AMERICAN STANDARD COMPANIES INC. RESTRICTED UNIT GRANT AGREEMENT FOR NON-U.S. EMPLOYEES Dated as of February 5, 2007
Exhibit 10.41
AMERICAN STANDARD COMPANIES INC.
RESTRICTED UNIT GRANT AGREEMENT
FOR NON-U.S. EMPLOYEES
Dated as of February 5, 2007
AMERICAN STANDARD COMPANIES INC., a Delaware corporation (“Grantor”), hereby grants to (“Participant”), an employee of Grantor or one of its subsidiaries, Restricted Units, pursuant to and subject to the terms and conditions set forth in the Grantor’s 2002 Omnibus Incentive Plan (the “Plan”) and to such further terms and conditions as are set forth below in this Restricted Unit Grant Agreement (the “Agreement). Unless otherwise defined herein, the terms defined in the Plan shall have the same meanings in this Agreement.

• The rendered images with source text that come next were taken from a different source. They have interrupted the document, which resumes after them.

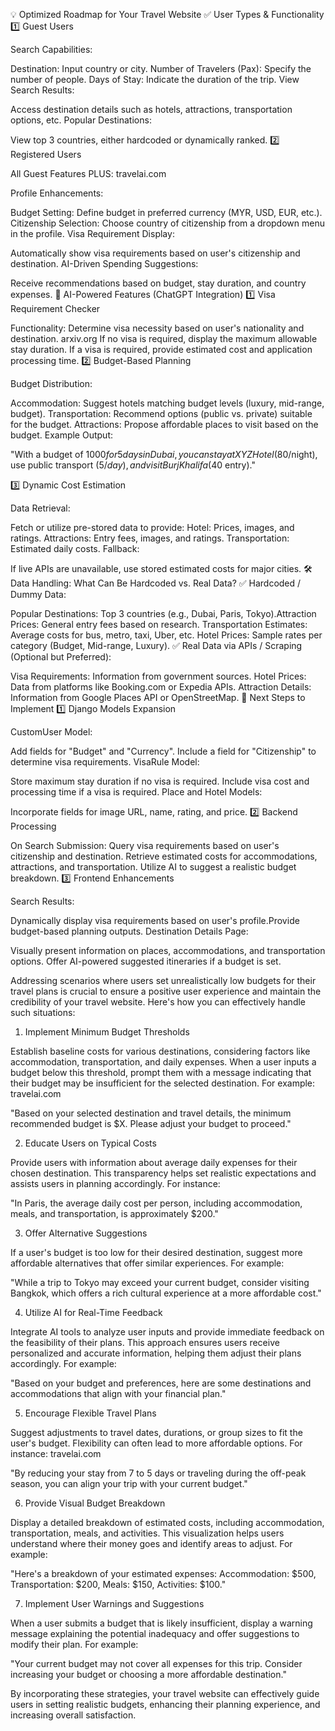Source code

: 💡 Optimized Roadmap for Your Travel Website
✅ User Types & Functionality
1️⃣ Guest Users

Search Capabilities:

Destination: Input country or city.​
Number of Travelers (Pax): Specify the number of people.​
Days of Stay: Indicate the duration of the trip.​
View Search Results:

Access destination details such as hotels, attractions, transportation options, etc.​
Popular Destinations:

View top 3 countries, either hardcoded or dynamically ranked.​
2️⃣ Registered Users

All Guest Features PLUS:​
travelai.com

Profile Enhancements:

Budget Setting: Define budget in preferred currency (MYR, USD, EUR, etc.).​
Citizenship Selection: Choose country of citizenship from a dropdown menu in the profile.​
Visa Requirement Display:

Automatically show visa requirements based on user's citizenship and destination.​
AI-Driven Spending Suggestions:

Receive recommendations based on budget, stay duration, and country expenses.​
🤖 AI-Powered Features (ChatGPT Integration)
1️⃣ Visa Requirement Checker

Functionality:
Determine visa necessity based on user's nationality and destination.​
arxiv.org
If no visa is required, display the maximum allowable stay duration.​
If a visa is required, provide estimated cost and application processing time.​
2️⃣ Budget-Based Planning

Budget Distribution:

Accommodation: Suggest hotels matching budget levels (luxury, mid-range, budget).​
Transportation: Recommend options (public vs. private) suitable for the budget.​
Attractions: Propose affordable places to visit based on the budget.​
Example Output:

"With a budget of $1000 for 5 days in Dubai, you can stay at XYZ Hotel ($80/night), use public transport ($5/day), and visit Burj Khalifa ($40 entry)."​

3️⃣ Dynamic Cost Estimation

Data Retrieval:

Fetch or utilize pre-stored data to provide:​
Hotel: Prices, images, and ratings.
Attractions: Entry fees, images, and ratings.
Transportation: Estimated daily costs.
Fallback:

If live APIs are unavailable, use stored estimated costs for major cities.​
🛠 Data Handling: What Can Be Hardcoded vs. Real Data?
✅ Hardcoded / Dummy Data:

Popular Destinations: Top 3 countries (e.g., Dubai, Paris, Tokyo).​
Attraction Prices: General entry fees based on research.​
Transportation Estimates: Average costs for bus, metro, taxi, Uber, etc.​
Hotel Prices: Sample rates per category (Budget, Mid-range, Luxury).​
✅ Real Data via APIs / Scraping (Optional but Preferred):

Visa Requirements: Information from government sources.​
Hotel Prices: Data from platforms like Booking.com or Expedia APIs.​
Attraction Details: Information from Google Places API or OpenStreetMap.​
📌 Next Steps to Implement
1️⃣ Django Models Expansion

CustomUser Model:

Add fields for "Budget" and "Currency".​
Include a field for "Citizenship" to determine visa requirements.​
VisaRule Model:

Store maximum stay duration if no visa is required.​
Include visa cost and processing time if a visa is required.​
Place and Hotel Models:

Incorporate fields for image URL, name, rating, and price.​
2️⃣ Backend Processing

On Search Submission:
Query visa requirements based on user's citizenship and destination.​
Retrieve estimated costs for accommodations, attractions, and transportation.​
Utilize AI to suggest a realistic budget breakdown.​
3️⃣ Frontend Enhancements

Search Results:

Dynamically display visa requirements based on user's profile.​
Provide budget-based planning outputs.​
Destination Details Page:

Visually present information on places, accommodations, and transportation options.​
Offer AI-powered suggested itineraries if a budget is set.

​Addressing scenarios where users set unrealistically low budgets for their travel plans is crucial to ensure a positive user experience and maintain the credibility of your travel website. Here's how you can effectively handle such situations:​

1. Implement Minimum Budget Thresholds

Establish baseline costs for various destinations, considering factors like accommodation, transportation, and daily expenses. When a user inputs a budget below this threshold, prompt them with a message indicating that their budget may be insufficient for the selected destination. For example:​
travelai.com

"Based on your selected destination and travel details, the minimum recommended budget is $X. Please adjust your budget to proceed."​

2. Educate Users on Typical Costs

Provide users with information about average daily expenses for their chosen destination. This transparency helps set realistic expectations and assists users in planning accordingly. For instance:​

"In Paris, the average daily cost per person, including accommodation, meals, and transportation, is approximately $200."​

3. Offer Alternative Suggestions

If a user's budget is too low for their desired destination, suggest more affordable alternatives that offer similar experiences. For example:​

"While a trip to Tokyo may exceed your current budget, consider visiting Bangkok, which offers a rich cultural experience at a more affordable cost."​

4. Utilize AI for Real-Time Feedback

Integrate AI tools to analyze user inputs and provide immediate feedback on the feasibility of their plans. This approach ensures users receive personalized and accurate information, helping them adjust their plans accordingly. For example:​

"Based on your budget and preferences, here are some destinations and accommodations that align with your financial plan."​

5. Encourage Flexible Travel Plans

Suggest adjustments to travel dates, durations, or group sizes to fit the user's budget. Flexibility can often lead to more affordable options. For instance:​
travelai.com

"By reducing your stay from 7 to 5 days or traveling during the off-peak season, you can align your trip with your current budget."​

6. Provide Visual Budget Breakdown

Display a detailed breakdown of estimated costs, including accommodation, transportation, meals, and activities. This visualization helps users understand where their money goes and identify areas to adjust. For example:​

"Here's a breakdown of your estimated expenses: Accommodation: $500, Transportation: $200, Meals: $150, Activities: $100."​

7. Implement User Warnings and Suggestions

When a user submits a budget that is likely insufficient, display a warning message explaining the potential inadequacy and offer suggestions to modify their plan. For example:​

"Your current budget may not cover all expenses for this trip. Consider increasing your budget or choosing a more affordable destination."​

By incorporating these strategies, your travel website can effectively guide users in setting realistic budgets, enhancing their planning experience, and increasing overall satisfaction.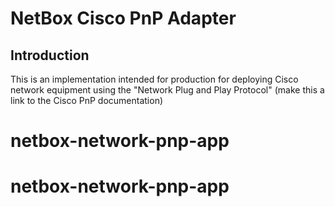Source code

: # NetBox Cisco PnP Adapter

## Introduction

This is an implementation intended for production for deploying Cisco network equipment using the "Network Plug and Play Protocol" (make this a link to the Cisco PnP documentation)
# netbox-network-pnp-app
# netbox-network-pnp-app
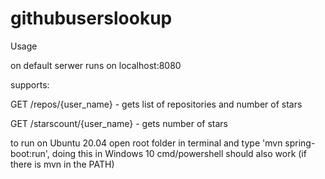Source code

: # githubuserslookup
<p>Usage</p>
<p>on default serwer runs on localhost:8080</p>
<p>supports:</p>
<p>GET /repos/{user_name} - gets list of repositories and number of stars </p>
<p>GET /starscount/{user_name} - gets number of stars </p>
<p>to run on Ubuntu 20.04 open root folder in terminal and type 'mvn spring-boot:run', doing this in Windows 10 cmd/powershell should also work (if there is mvn in the PATH)</p>
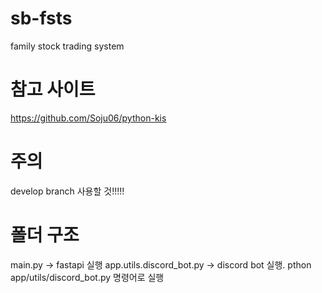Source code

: # sb-fsts
family stock trading system

# 참고 사이트
https://github.com/Soju06/python-kis

# 주의
develop branch 사용할 것!!!!!

# 폴더 구조
main.py -> fastapi 실행
app.utils.discord_bot.py -> discord bot 실행. pthon app/utils/discord_bot.py 명령어로 실행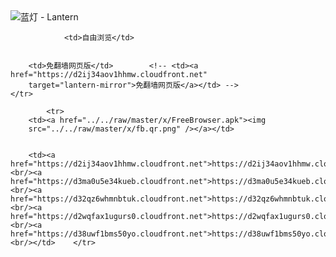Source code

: 

<img src="../../raw/master/x/8e0a2b81.c82003be.LanternYellow2.png" alt="蓝灯 - Lantern"/>
<table>
    <tr>
                
                <td>自由浏览</td>
        
        
        <td>免翻墙网页版</td>        <!-- <td><a href="https://d2ij34aov1hhmw.cloudfront.net"
        target="lantern-mirror">免翻墙网页版</a></td> -->
    </tr>
    
            <tr>
        <td><a href="../../raw/master/x/FreeBrowser.apk"><img
        src="../../raw/master/x/fb.qr.png" /></a></td>

        
        <td><a href="https://d2ij34aov1hhmw.cloudfront.net">https://d2ij34aov1hhmw.cloudfront.net</a><br/><a href="https://d3ma0u5e34kueb.cloudfront.net">https://d3ma0u5e34kueb.cloudfront.net</a><br/><a href="https://d32qz6whmnbtuk.cloudfront.net">https://d32qz6whmnbtuk.cloudfront.net</a><br/><a href="https://d2wqfax1ugurs0.cloudfront.net">https://d2wqfax1ugurs0.cloudfront.net</a><br/><a href="https://d38uwf1bms50yo.cloudfront.net">https://d38uwf1bms50yo.cloudfront.net</a><br/></td>    </tr>
</table>
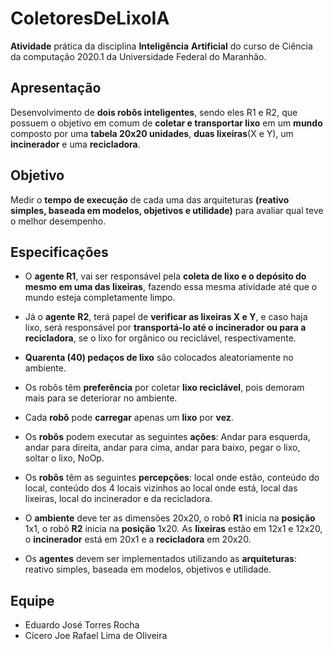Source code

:# ColetoresDeLixoIA
**Atividade** prática da disciplina **Inteligência** **Artificial** do curso de Ciência da computação 2020.1 da Universidade Federal do Maranhão.
## Apresentação
Desenvolvimento de **dois robôs inteligentes**, sendo eles R1 e R2, que possuem o objetivo em comum de **coletar e transportar lixo** em um **mundo** composto por uma **tabela 20x20 unidades**, **duas lixeiras**(X e Y), um **incinerador** e uma **recicladora**.

 ## Objetivo
Medir o **tempo de execução** de cada uma das arquiteturas **(reativo simples, baseada em modelos, objetivos e utilidade)** para avaliar qual teve o melhor desempenho.

## Especificações

 - O **agente R1**, vai ser responsável pela **coleta de lixo e o depósito do
   mesmo em uma das lixeiras**, fazendo essa mesma atividade até que o
   mundo esteja completamente limpo.
 - Já o **agente** **R2**, terá papel de **verificar as lixeiras X e Y**, e caso
   haja lixo, será responsável por **transportá-lo até o incinerador ou
   para a recicladora**, se o lixo for orgânico ou reciclável,
   respectivamente.
 - **Quarenta (40) pedaços de lixo** são colocados aleatoriamente no
   ambiente.
 - Os robôs têm **preferência** por coletar **lixo reciclável**, pois demoram
   mais para se deteriorar no ambiente.
 - Cada **robô** pode **carregar** apenas um **lixo** por **vez**.
 - Os **robôs** podem executar as seguintes **ações**: Andar para esquerda,
   andar para direita, andar para cima, andar para baixo, pegar o lixo,
   soltar o lixo, NoOp.
   
 - Os **robôs** têm as seguintes **percepções**: local onde estão, conteúdo do local, conteúdo dos 4 locais vizinhos ao local onde está, local das lixeiras, local do incinerador e da recicladora.
 - O **ambiente** deve ter as dimensões 20x20, o robô **R1** inicia na **posição** 1x1, o robô **R2** inicia na **posição** 1x20. As **lixeiras** estão em 12x1 e 12x20, o **incinerador** está em 20x1 e a **recicladora** em 20x20.
 - Os **agentes** devem ser implementados utilizando as **arquiteturas**: reativo simples, baseada em modelos, objetivos e utilidade.
 
 ## Equipe
 - Eduardo José Torres Rocha
 - Cícero Joe Rafael Lima de Oliveira

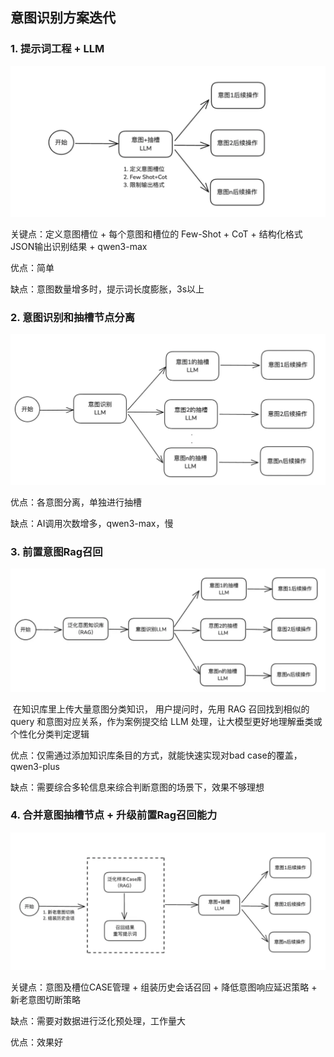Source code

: ## 意图识别方案迭代

### 1. 提示词工程 + LLM

![](./imagine/8af5ceb10459465da8deb33b55beb139.webp)

关键点：定义意图槽位 + 每个意图和槽位的 Few-Shot + CoT + 结构化格式JSON输出识别结果 + qwen3-max

优点：简单

缺点：意图数量增多时，提示词长度膨胀，3s以上

### 2. 意图识别和抽槽节点分离

![](.\imagine\cafa70a376144417945325ea5bf853f9.webp)

优点：各意图分离，单独进行抽槽

缺点：AI调用次数增多，qwen3-max，慢

### 3. 前置意图Rag召回

![](.\imagine\246fe9aa19e14456889fe7df041ba14b.webp)

​	在知识库里上传大量意图分类知识， 用户提问时，先用 RAG 召回找到相似的 query 和意图对应关系，作为案例提交给 LLM 处理，让大模型更好地理解垂类或个性化分类判定逻辑

优点：仅需通过添加知识库条目的方式，就能快速实现对bad case的覆盖，qwen3-plus

缺点：需要综合多轮信息来综合判断意图的场景下，效果不够理想

### 4. 合并意图抽槽节点 + 升级前置Rag召回能力

![](.\imagine\a01a3fdb612242e4a449d87154ba3518.webp)

关键点：意图及槽位CASE管理 + 组装历史会话召回 + 降低意图响应延迟策略 + 新老意图切断策略

缺点：需要对数据进行泛化预处理，工作量大

优点：效果好
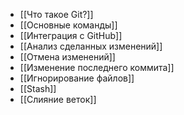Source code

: - [[Что такое Git?]]
- [[Основные команды]]
- [[Интеграция с GitHub]]
- [[Анализ сделанных изменений]]
- [[Отмена изменений]]
- [[Изменение последнего коммита]]
- [[Игнорирование файлов]]
- [[Stash]]
- [[Слияние веток]]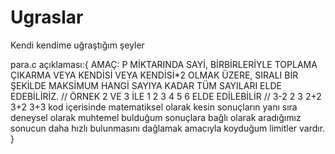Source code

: # Ugraslar
Kendi kendime uğraştığım şeyler

para.c açıklaması:{
      AMAÇ: P MİKTARINDA SAYİ, BİRBİRLERİYLE TOPLAMA ÇIKARMA VEYA KENDİSİ VEYA KENDİSİ*2 OLMAK ÜZERE, SIRALI BİR ŞEKİLDE MAKSİMUM HANGİ SAYIYA KADAR TÜM SAYILARI ELDE EDEBİLİRİZ.
      	// ÖRNEK 2 VE 3 İLE 1 2 3 4 5 6 ELDE EDİLEBİLİR 
      	// 3-2 2 3 2+2 3+2 3+3
      kod içerisinde matematiksel olarak kesin sonuçların yanı sıra deneysel olarak muhtemel bulduğum sonuçlara bağlı olarak aradığımız sonucun daha hızlı bulunmasını dağlamak amacıyla koyduğum limitler vardır.
}
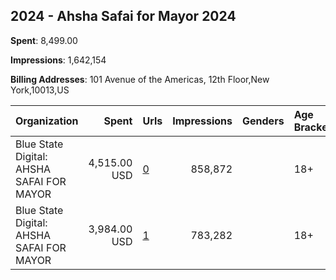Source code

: ## 2024 - Ahsha Safai for Mayor 2024 
**Spent**: 8,499.00

**Impressions**: 1,642,154

**Billing Addresses**: 101 Avenue of the Americas, 12th Floor,New York,10013,US

|Organization|Spent|Urls|Impressions|Genders|Age Brackets|Country Codes|
|:---|---:|:---|---:|:---|:---|:---|
|Blue State Digital: AHSHA SAFAI FOR MAYOR|4,515.00 USD|[0](https://www.snap.com/political-ads/asset/114ebfbd75d75568b26792d956bad4a81da0309615de02fa03de2181932a3b91?mediaType=mp4)|858,872||18+|united states|
|Blue State Digital: AHSHA SAFAI FOR MAYOR|3,984.00 USD|[1](https://www.snap.com/political-ads/asset/54115b94569d98f844635c5f451b6a08ab6ab8ec5e303dab22c9ef2387034e4f?mediaType=mp4)|783,282||18+|united states|
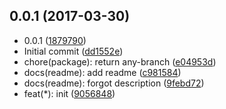 <a name="0.0.1"></a>
## 0.0.1 (2017-03-30)

* 0.0.1 ([1879790](https://github.com/GitScrum/posthtml-spaceless/commit/1879790))
* Initial commit ([dd1552e](https://github.com/GitScrum/posthtml-spaceless/commit/dd1552e))
* chore(package): return any-branch ([e04953d](https://github.com/GitScrum/posthtml-spaceless/commit/e04953d))
* docs(readme): add readme ([c981584](https://github.com/GitScrum/posthtml-spaceless/commit/c981584))
* docs(readme): forgot description ([9febd72](https://github.com/GitScrum/posthtml-spaceless/commit/9febd72))
* feat(*): init ([9056848](https://github.com/GitScrum/posthtml-spaceless/commit/9056848))



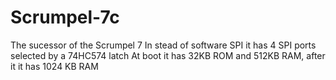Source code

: # Scrumpel-7c
The sucessor of the Scrumpel 7
In stead of software SPI it has 4 SPI ports selected by a 74HC574 latch
At boot it has 32KB ROM and 512KB RAM, after it it has 1024 KB RAM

1. Restricted Period. Notwithstanding the provisions of Section 8.4 of the Plan, the Restricted Period shall commence upon the date of grant and shall lapse with respect to one third of the Restricted Units over each of the first three anniversaries of the date of grant. However, in the event of an involuntary termination of employment due to a sale of all or a portion of the Grantor’s Bath and Kitchen business in which Participant is employed, all restrictions on the Restricted Units shall immediately lapse as of the date of the termination of Participant’s employment.
The term “lapse” shall mean, with respect to any Restricted Units, that such Units are no longer subject to forfeiture by the Participant. If the Restricted Period would lapse as to a fraction of a Restricted Unit, such Restricted Unit shall not lapse until Participant becomes entitled to the entire Restricted Unit.
2. Dividend Equivalents. Pursuant to Section 8.3 of the Plan, Participant shall be entitled to receive Dividend Equivalents on the Restricted Units, provided that, (a) Dividend Equivalents shall not accrue interest and (b) Dividend Equivalents shall be paid in cash at the time that the Restricted Period lapses with respect to the associated Restricted Units.
3. Termination of Employment. Notwithstanding the provisions of Section 8.7 of the Plan, if a Participant ceases to be employed by the Grantor or any Subsidiary prior to the date the Restricted Period lapses for any reason other than (a) those specified in Section 8.6 of the Plan or (b) due to a sale of all or a portion of the Bath & Kitchen business where the Participant involuntarily terminates employment with the Grantor or its Subsidiary other than for Cause, all Restricted Units and any Dividend Equivalents credited to such Participant shall be forfeited upon the Participant’s termination of employment.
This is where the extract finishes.